Jessica S. Olson: It’s a funny thing, because I didn’t realize what it was that drove me to write this story until well after it was finished. All I knew was that I connected deeply to the Phantom character in the Phantom of the Opera, and I wanted to tell a version of his story and explore what could drive someone to such a dark, lonely place. It wasn’t until later on that I realized that the reason I’d been so passionate about his story was because I identified with him. I was born with a medical eye condition that affects my appearance, and I grew up being bullied and teased and treated as “other” because of it. There were many times when I wished I could hide from a world that felt very cruel–and so I saw myself in the Phantom. I understood how it felt to be ostracized for your appearance and how desperate the desire can sometimes be to be loved for the aspects of us that aren’t readily apparent at first glance. Telling a female Phantom’s story meant drawing on my own experiences, my own anger, my own hope, and asking the world to look beyond someone’s face when deciding whether they’re valid or whether they deserve love.

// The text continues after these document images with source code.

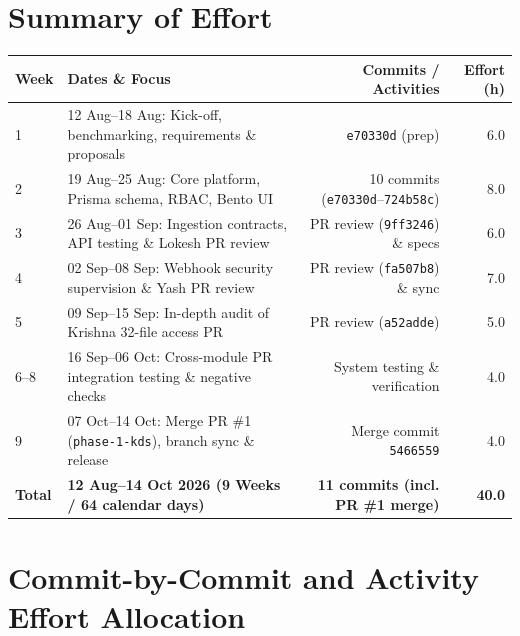 \documentclass[11pt,a4paper]{article}
\begin{document}
\section*{Summary of Effort}

\begin{table}[h]
\centering
\small
\renewcommand{\arraystretch}{1.2}
\begin{tabular}{llrr}
\toprule
\textbf{Week} & \textbf{Dates \& Focus} & \textbf{Commits / Activities} & \textbf{Effort (h)} \\
\midrule
1 & 12 Aug--18 Aug: Kick-off, benchmarking, requirements \& proposals & \texttt{e70330d} (prep) & 6.0 \\
2 & 19 Aug--25 Aug: Core platform, Prisma schema, RBAC, Bento UI & 10 commits (\texttt{e70330d}--\texttt{724b58c}) & 8.0 \\
3 & 26 Aug--01 Sep: Ingestion contracts, API testing \& Lokesh PR review & PR review (\texttt{9ff3246}) \& specs & 6.0 \\
4 & 02 Sep--08 Sep: Webhook security supervision \& Yash PR review & PR review (\texttt{fa507b8}) \& sync & 7.0 \\
5 & 09 Sep--15 Sep: In-depth audit of Krishna 32-file access PR & PR review (\texttt{a52adde}) & 5.0 \\
6--8 & 16 Sep--06 Oct: Cross-module PR integration testing \& negative checks & System testing \& verification & 4.0 \\
9 & 07 Oct--14 Oct: Merge PR \#1 (\texttt{phase-1-kds}), branch sync \& release & Merge commit \texttt{5466559} & 4.0 \\
\midrule
\textbf{Total} & \textbf{12 Aug--14 Oct 2026 (9 Weeks / 64 calendar days)} & \textbf{11 commits (incl. PR \#1 merge)} & \textbf{40.0} \\
\bottomrule
\end{tabular}
\end{table}

\section*{Commit-by-Commit and Activity Effort Allocation}
\end{document}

Xiran Jay Zhao: My book IRON WIDOW, a Pacific Rim meets THE HANDMAID’S TALE reimagining of the only female emperor in Chinese history, is basically 400 pages of female rage. Around the time I wrote it, I kept hearing about women’s rights backsliding in so many places. I also happened to be taking 4 university courses in different subjects ranging from political science to gerontology, yet all 4 had info on how women are disproportionately expected to take on certain burdens and responsibilities, yet get no proper credit or recognition for them. Work that is traditionally more female-dominated is consistently overlooked and undervalued compared to work that is traditionally more male-dominated. I wrote Iron Widow not only to vent my rage through the character of Zetian, but to explore the kind of societal pressures that force girls to doubt their own worth and accept this kind of thankless work.

Anuradha D. Rajurkar:

Judging from these thoughts from my fellow Class of 2kbooks authors, it seems that some of the most impactful stories are born from themes that have haunted our minds for years. Since high school, I personally was so affected by the idea that the way we see ourselves is often at odds with how others see us. For me, researching and writing AMERICAN BETIYA helped reveal the ways microaggressions, cultural fetishization, and racial gaslighting occur with regularity—even in our closest relationships. And because trust is foundational in these relationships, it’s easy to overlook their signs. Writing my debut helped me acknowledge the silences we’ve been taught to hold, and that our friendships, family and internal strength can line the path to our empowerment.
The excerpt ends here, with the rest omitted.